(SUPPLIED ENTRIES Opens)

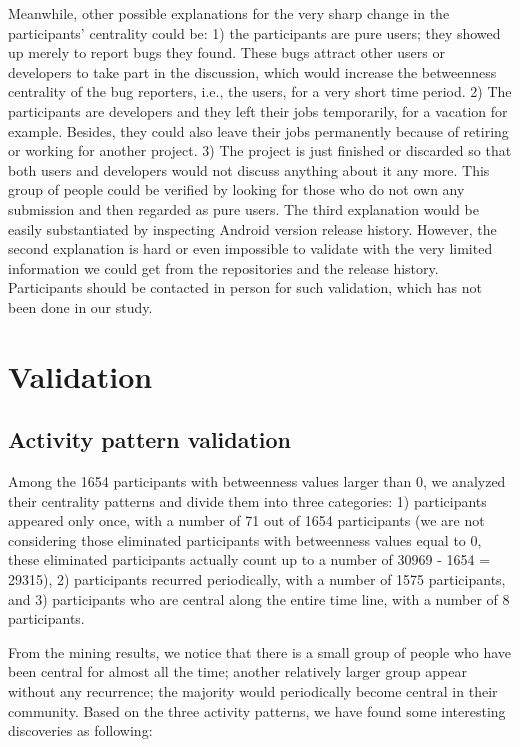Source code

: \documentclass[10pt, conference, compsocconf]{IEEEtran}
\begin{document}
Meanwhile, other possible explanations for the very sharp change in the participants' centrality could be: 1) the participants are pure users; they showed up merely to report bugs they found. These bugs attract other users or developers to take part in the discussion, which would increase the betweenness centrality of the bug reporters, i.e., the users, for a very short time period. 2) The participants are developers and they left their jobs temporarily, for a vacation for example. Besides, they could also leave their jobs permanently because of retiring or working for another project. 3) The project is just finished or discarded so that both users and developers would not discuss anything about it any more. This group of people could be verified by looking for those who do not own any submission and then regarded as pure users. The third explanation would be easily substantiated by inspecting Android version release history. However, the second explanation is hard or even impossible to validate with the very limited information we could get from the repositories and the release history. Participants should be contacted in person for such validation, which has not been done in our study.



\section{Validation}
\label{validation}
\subsection{Activity pattern validation}
Among the 1654 participants with betweenness values larger than 0, we analyzed their centrality patterns and divide them into three categories: 
1) participants appeared only once, with a number of 71 out of 1654 participants (we are not considering those eliminated participants with betweenness values equal to 0, these eliminated participants actually count up to a number of 30969 - 1654 = 29315), 
2) participants recurred periodically, with a number of 1575 participants,
and 3) participants who are central along the entire time line, with a number of 8 participants.

From the mining results, we notice that there is a small group of people who have been central for almost all the time; another relatively larger group appear without any recurrence; the majority would periodically become central in their community. Based on the three activity patterns, we have found some interesting discoveries as following:
\end{document}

(SUPPLIED ENTRIES Closes)

# [WHAT TO WORK ON]
Keep the pictures out and print all the records exactly as they are.

# [EXPECTED ANSWER]
Source code

: \documentclass[10pt, conference, compsocconf]{IEEEtran}
\begin{document}
Meanwhile, other possible explanations for the very sharp change in the participants' centrality could be: 1) the participants are pure users; they showed up merely to report bugs they found. These bugs attract other users or developers to take part in the discussion, which would increase the betweenness centrality of the bug reporters, i.e., the users, for a very short time period. 2) The participants are developers and they left their jobs temporarily, for a vacation for example. Besides, they could also leave their jobs permanently because of retiring or working for another project. 3) The project is just finished or discarded so that both users and developers would not discuss anything about it any more. This group of people could be verified by looking for those who do not own any submission and then regarded as pure users. The third explanation would be easily substantiated by inspecting Android version release history. However, the second explanation is hard or even impossible to validate with the very limited information we could get from the repositories and the release history. Participants should be contacted in person for such validation, which has not been done in our study.



\section{Validation}
\label{validation}
\subsection{Activity pattern validation}
Among the 1654 participants with betweenness values larger than 0, we analyzed their centrality patterns and divide them into three categories: 
1) participants appeared only once, with a number of 71 out of 1654 participants (we are not considering those eliminated participants with betweenness values equal to 0, these eliminated participants actually count up to a number of 30969 - 1654 = 29315), 
2) participants recurred periodically, with a number of 1575 participants,
and 3) participants who are central along the entire time line, with a number of 8 participants.

From the mining results, we notice that there is a small group of people who have been central for almost all the time; another relatively larger group appear without any recurrence; the majority would periodically become central in their community. Based on the three activity patterns, we have found some interesting discoveries as following:
\end{document}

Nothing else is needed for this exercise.